→ **PROBLEM**
Where does the string "Password" appear in the records? Copy every line that contains it.

[Saved data entries]
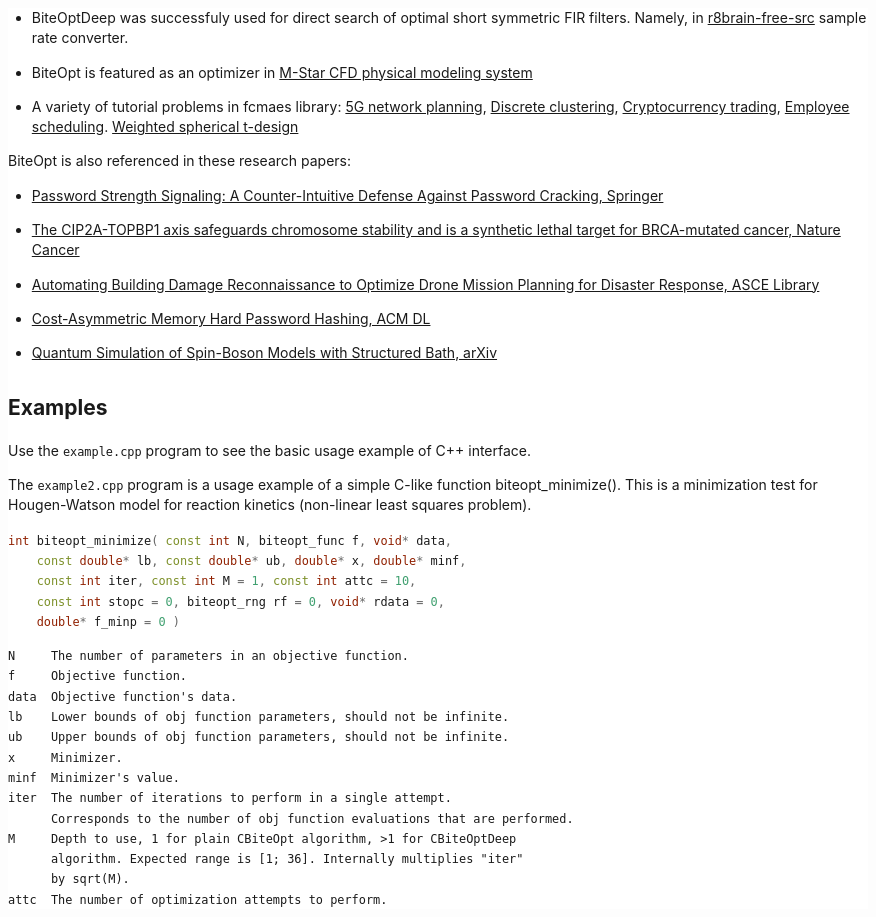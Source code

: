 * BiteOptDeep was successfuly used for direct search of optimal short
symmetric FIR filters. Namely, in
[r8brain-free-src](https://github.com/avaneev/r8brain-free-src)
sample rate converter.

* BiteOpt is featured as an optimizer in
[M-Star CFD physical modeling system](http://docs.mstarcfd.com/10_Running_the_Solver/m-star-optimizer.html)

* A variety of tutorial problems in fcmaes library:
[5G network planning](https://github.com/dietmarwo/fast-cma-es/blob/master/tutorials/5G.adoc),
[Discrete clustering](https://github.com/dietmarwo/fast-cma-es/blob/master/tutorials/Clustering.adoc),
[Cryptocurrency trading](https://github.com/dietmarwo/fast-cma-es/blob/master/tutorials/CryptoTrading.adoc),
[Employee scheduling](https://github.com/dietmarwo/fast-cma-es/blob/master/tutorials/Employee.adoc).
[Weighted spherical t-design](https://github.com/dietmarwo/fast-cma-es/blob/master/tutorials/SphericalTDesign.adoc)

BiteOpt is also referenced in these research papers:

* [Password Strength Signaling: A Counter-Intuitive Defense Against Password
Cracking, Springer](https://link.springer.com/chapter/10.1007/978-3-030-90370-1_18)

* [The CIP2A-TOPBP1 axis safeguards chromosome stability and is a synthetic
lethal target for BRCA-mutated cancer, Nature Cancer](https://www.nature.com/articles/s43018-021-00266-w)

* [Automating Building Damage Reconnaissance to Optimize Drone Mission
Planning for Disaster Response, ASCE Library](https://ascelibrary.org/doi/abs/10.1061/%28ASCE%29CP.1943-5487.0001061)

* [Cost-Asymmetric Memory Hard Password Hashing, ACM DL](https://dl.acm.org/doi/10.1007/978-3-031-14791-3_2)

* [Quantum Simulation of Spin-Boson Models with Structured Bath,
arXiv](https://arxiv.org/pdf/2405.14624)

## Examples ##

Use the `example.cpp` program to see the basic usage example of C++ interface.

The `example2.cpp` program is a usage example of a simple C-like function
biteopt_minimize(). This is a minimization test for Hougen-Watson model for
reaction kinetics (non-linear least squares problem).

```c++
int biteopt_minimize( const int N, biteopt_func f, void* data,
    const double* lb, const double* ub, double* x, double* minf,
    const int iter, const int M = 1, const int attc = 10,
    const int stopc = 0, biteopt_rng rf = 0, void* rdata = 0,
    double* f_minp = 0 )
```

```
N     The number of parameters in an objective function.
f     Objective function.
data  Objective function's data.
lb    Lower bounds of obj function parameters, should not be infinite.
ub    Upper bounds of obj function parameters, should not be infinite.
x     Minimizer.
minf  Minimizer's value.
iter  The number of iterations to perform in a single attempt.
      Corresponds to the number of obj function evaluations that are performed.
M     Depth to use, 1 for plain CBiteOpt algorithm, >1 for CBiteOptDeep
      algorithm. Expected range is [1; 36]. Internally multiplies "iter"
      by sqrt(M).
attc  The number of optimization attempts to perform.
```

→ **OUTPUT FOR THIS EXERCISE**
* [Password Strength Signaling: A Counter-Intuitive Defense Against Password
* [Cost-Asymmetric Memory Hard Password Hashing, ACM DL](https://dl.acm.org/doi/10.1007/978-3-031-14791-3_2)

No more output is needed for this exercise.